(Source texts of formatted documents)
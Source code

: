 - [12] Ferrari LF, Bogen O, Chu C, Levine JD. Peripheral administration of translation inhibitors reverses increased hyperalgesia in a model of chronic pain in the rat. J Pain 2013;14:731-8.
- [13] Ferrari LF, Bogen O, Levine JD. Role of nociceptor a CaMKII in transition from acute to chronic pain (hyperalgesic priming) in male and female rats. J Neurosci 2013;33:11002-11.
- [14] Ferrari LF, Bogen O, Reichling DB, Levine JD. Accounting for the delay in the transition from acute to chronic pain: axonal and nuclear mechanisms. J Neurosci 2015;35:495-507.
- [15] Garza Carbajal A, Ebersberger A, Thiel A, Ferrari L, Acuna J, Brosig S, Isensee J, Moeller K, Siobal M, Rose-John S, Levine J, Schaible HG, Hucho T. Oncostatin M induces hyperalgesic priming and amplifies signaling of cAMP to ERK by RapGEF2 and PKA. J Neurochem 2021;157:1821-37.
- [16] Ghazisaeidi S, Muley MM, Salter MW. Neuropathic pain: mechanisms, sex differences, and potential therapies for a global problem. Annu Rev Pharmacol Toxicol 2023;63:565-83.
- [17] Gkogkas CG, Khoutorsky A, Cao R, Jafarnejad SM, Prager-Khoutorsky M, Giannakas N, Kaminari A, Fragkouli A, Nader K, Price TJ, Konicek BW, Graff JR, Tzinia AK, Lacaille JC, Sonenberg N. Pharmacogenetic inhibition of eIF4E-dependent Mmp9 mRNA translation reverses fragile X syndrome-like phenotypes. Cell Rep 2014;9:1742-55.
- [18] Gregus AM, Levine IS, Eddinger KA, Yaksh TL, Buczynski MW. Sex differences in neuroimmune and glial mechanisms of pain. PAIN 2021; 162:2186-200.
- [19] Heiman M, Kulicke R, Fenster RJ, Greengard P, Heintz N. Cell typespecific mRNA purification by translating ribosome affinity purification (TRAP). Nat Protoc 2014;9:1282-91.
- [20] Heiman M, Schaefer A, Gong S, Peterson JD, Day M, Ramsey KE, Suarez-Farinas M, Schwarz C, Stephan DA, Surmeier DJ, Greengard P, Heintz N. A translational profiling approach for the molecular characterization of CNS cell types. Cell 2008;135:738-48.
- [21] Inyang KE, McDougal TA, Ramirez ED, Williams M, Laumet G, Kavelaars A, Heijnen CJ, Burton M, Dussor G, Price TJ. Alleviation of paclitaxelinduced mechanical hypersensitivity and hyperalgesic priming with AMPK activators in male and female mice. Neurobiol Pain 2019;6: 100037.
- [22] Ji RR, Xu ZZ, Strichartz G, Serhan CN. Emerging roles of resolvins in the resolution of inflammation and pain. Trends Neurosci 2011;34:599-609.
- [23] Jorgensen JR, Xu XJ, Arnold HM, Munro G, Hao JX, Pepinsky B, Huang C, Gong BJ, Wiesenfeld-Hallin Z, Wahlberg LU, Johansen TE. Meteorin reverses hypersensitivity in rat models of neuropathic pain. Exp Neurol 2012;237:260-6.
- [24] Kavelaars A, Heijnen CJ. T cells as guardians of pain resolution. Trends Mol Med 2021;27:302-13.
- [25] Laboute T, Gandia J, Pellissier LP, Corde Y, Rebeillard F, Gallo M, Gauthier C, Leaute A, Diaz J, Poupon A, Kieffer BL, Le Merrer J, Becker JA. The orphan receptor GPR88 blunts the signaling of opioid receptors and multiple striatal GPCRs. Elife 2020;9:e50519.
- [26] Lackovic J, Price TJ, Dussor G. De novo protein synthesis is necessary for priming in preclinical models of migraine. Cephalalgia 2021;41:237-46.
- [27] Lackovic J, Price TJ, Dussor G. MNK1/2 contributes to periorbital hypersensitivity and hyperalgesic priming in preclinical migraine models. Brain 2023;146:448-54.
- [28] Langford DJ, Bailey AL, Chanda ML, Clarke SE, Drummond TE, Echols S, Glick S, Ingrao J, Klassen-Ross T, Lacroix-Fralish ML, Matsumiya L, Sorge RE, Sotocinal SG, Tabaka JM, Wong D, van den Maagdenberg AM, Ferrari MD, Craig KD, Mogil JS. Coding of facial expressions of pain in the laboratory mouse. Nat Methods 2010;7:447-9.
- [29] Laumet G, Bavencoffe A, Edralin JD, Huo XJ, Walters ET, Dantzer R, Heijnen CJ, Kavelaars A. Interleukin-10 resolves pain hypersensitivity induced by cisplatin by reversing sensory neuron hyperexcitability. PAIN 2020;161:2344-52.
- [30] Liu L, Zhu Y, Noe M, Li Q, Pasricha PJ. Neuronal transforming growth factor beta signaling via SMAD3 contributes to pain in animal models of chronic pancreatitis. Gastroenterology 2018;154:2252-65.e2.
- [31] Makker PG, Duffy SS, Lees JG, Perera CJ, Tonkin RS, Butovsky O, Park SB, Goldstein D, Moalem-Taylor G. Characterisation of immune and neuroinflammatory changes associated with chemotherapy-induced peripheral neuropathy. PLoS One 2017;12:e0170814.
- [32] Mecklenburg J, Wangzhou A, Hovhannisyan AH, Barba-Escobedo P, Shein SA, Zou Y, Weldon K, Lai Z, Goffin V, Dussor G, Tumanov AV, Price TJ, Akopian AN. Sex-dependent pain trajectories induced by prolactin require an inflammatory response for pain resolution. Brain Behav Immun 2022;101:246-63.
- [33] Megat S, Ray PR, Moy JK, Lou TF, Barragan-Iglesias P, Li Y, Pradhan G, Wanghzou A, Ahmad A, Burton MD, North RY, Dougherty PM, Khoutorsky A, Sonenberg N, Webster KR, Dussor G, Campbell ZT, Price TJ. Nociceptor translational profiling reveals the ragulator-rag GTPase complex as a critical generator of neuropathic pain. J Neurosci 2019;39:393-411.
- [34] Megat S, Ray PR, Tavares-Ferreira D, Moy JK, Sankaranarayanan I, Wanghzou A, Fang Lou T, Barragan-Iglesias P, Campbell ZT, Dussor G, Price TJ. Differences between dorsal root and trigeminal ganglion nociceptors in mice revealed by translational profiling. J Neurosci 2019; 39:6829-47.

==

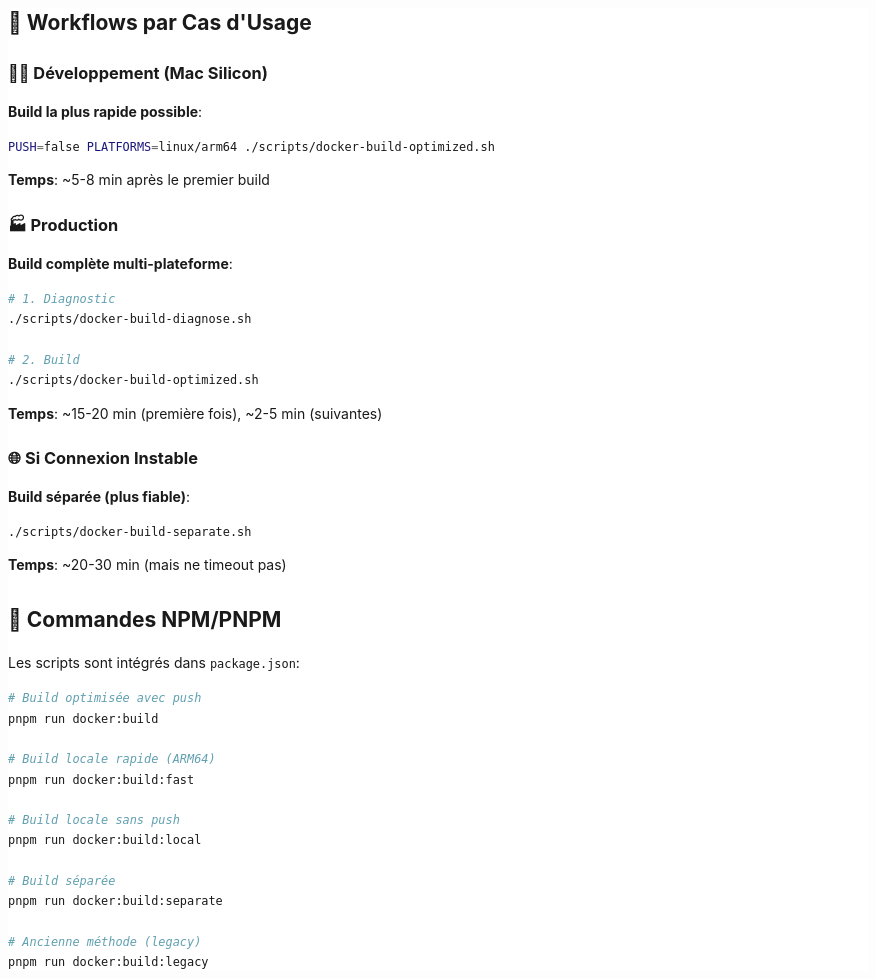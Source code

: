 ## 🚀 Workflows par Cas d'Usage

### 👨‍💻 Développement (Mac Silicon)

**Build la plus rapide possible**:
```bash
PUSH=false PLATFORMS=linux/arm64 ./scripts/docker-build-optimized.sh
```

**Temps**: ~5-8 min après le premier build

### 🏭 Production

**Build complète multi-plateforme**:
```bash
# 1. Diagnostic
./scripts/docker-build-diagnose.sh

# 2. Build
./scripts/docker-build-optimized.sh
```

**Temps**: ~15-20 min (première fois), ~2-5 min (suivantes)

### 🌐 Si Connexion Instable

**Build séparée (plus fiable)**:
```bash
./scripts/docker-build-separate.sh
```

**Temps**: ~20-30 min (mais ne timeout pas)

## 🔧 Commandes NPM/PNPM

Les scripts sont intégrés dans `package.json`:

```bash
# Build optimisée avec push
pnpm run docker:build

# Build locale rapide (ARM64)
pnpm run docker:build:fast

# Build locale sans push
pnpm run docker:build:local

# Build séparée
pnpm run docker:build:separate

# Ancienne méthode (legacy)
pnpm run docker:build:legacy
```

* * *

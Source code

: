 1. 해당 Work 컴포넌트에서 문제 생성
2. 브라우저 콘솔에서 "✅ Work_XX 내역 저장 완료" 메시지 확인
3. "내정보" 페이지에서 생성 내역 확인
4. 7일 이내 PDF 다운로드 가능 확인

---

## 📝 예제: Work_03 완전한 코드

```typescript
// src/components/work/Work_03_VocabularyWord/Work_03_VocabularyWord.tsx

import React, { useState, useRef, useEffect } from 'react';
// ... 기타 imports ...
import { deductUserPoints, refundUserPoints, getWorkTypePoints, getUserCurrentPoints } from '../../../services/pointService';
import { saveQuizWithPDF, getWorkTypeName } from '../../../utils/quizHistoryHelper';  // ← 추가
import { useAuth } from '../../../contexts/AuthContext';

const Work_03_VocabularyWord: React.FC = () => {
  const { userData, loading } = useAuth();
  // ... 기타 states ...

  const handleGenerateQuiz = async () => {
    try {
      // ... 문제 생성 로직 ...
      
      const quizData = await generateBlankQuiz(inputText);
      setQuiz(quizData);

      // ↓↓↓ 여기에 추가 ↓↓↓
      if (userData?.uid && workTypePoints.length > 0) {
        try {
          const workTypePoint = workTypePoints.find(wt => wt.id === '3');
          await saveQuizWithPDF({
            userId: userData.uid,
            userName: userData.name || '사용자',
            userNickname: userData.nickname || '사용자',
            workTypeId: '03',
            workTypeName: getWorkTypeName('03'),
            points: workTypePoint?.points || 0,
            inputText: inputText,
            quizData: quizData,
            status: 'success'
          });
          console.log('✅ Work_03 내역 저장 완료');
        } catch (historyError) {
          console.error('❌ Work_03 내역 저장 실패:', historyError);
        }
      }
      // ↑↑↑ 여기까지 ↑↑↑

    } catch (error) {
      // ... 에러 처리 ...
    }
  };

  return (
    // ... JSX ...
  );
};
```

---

* **Activity**
Scan the data above for the string "Gong" and copy each line where it appears.

* **Written reply**
- [20] Heiman M, Schaefer A, Gong S, Peterson JD, Day M, Ramsey KE, Suarez-Farinas M, Schwarz C, Stephan DA, Surmeier DJ, Greengard P, Heintz N. A translational profiling approach for the molecular characterization of CNS cell types. Cell 2008;135:738-48.
- [23] Jorgensen JR, Xu XJ, Arnold HM, Munro G, Hao JX, Pepinsky B, Huang C, Gong BJ, Wiesenfeld-Hallin Z, Wahlberg LU, Johansen TE. Meteorin reverses hypersensitivity in rat models of neuropathic pain. Exp Neurol 2012;237:260-6.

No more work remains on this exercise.